At the time of our vessel’s visit thousands upon thousands of the birds ranged along the miles of bare cliff ledges where they were nesting.
The high-walled islands themselves were imposing enough but with a myriad murres making a cacophony of sound, and their constant swooping down and back up from the water, the tens of thousands of seabirds was an awesome sight.
Armed with a camera, I climbed cautiously up the rock face to eventually arrive eyeball-to-eyeball with a dozen birds. The murres make no nest but just lay their single egg on the crowded flat rock ledges. To ward off my intrusion they ganged up together in a concerted defensive stratagem of a repulsive nature. As I stood on a narrow lower ledge my head was level with their nesting ledge. At once they formed a defensive circle around their eggs as did old-time pioneer wagons to repel an Indian or Zulu attack. Or rather, perhaps, more similarly, like a herd of musk-oxen in their shoulder-to-shoulder defensive ring.
But with one important difference. Instead of facing outwards to the enemy like musk-oxen, the murres faced inwards and presented their cocked rear ends. Cocked rear ends with the crucial tail feathers somehow laid back and open. This threatening gesture reminded me of the Persian gunboat that had pointed its guns at me each morning three years previously —but again with an important difference. The murres actually fired their weaponry. From a distance of only three feet in a low and flat trajectory. Another difference was that instead of the defenders remaining stationary and the attackers circling around them, the roles were reversed. I, the interloper, had to remain immobile while the defenders shuffled around so that each in turn could face, or rather about-face, me in order to aim their rear ends directly at the enemy—and fire.

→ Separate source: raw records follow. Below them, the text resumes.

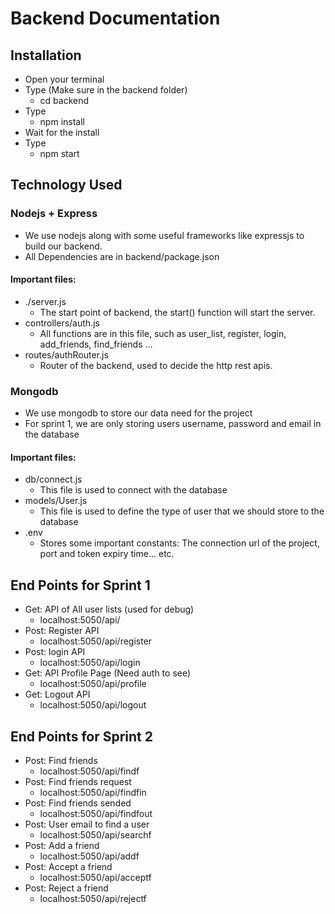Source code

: # Backend Documentation

## Installation

-   Open your terminal
-   Type (Make sure in the backend folder)
    -   cd backend
-   Type
    -   npm install
-   Wait for the install
-   Type
    -   npm start

## Technology Used

### Nodejs + Express

-   We use nodejs along with some useful frameworks like expressjs to build our backend.
-   All Dependencies are in backend/package.json

#### Important files:

-   ./server.js
    -   The start point of backend, the start() function will start the server.
-   controllers/auth.js
    -   All functions are in this file, such as user_list, register, login, add_friends, find_friends ...
-   routes/authRouter.js
    -   Router of the backend, used to decide the http rest apis.

### Mongodb

-   We use mongodb to store our data need for the project
-   For sprint 1, we are only storing users username, password and email in the database

#### Important files:

-   db/connect.js
    -   This file is used to connect with the database
-   models/User.js
    -   This file is used to define the type of user that we should store to the database
-   .env
    -   Stores some important constants: The connection url of the project, port and token expiry time... etc.

## End Points for Sprint 1

-   Get: API of All user lists (used for debug)
    -   localhost:5050/api/
-   Post: Register API
    -   localhost:5050/api/register
-   Post: login API
    -   localhost:5050/api/login
-   Get: API Profile Page (Need auth to see)
    -   localhost:5050/api/profile
-   Get: Logout API
    -   localhost:5050/api/logout

## End Points for Sprint 2

-   Post: Find friends
    -   localhost:5050/api/findf
-   Post: Find friends request
    -   localhost:5050/api/findfin
-   Post: Find friends sended
    -   localhost:5050/api/findfout
-   Post: User email to find a user
    -   localhost:5050/api/searchf
-   Post: Add a friend
    -   localhost:5050/api/addf
-   Post: Accept a friend
    -   localhost:5050/api/acceptf
-   Post: Reject a friend
    -   localhost:5050/api/rejectf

For me there was no stepping back out of range. My ledge was only a couple of feet wide and four feet long and there was a long drop down to the water below. All I could do was cover my head with my parka hood as best I could, put on my sunglasses, and plan my perilous retreat.
The onslaught continued for many long minutes because as each murre in turn loosed off its salvo it kept its place in the circle and somehow, while shuffling sideways, managed to reload so that, upon completing a full circle and its turn on the firing line was come again, it was also ready to discharge another fishy projectile. But, after several rotations of the defensive circle I noticed that strain as they might their firepower was fast weakening and becoming more and more just a symbolic gesture. Then having taken some photographs I carefully climbed down from the now very slippery ledge, wondering how best I could clean my soiled parka and camera. It was a difficult task. For a day or two as the Theron sailed across the north end of Hudson Bay, I was perforce to become a man who somehow stood apart from the common throng.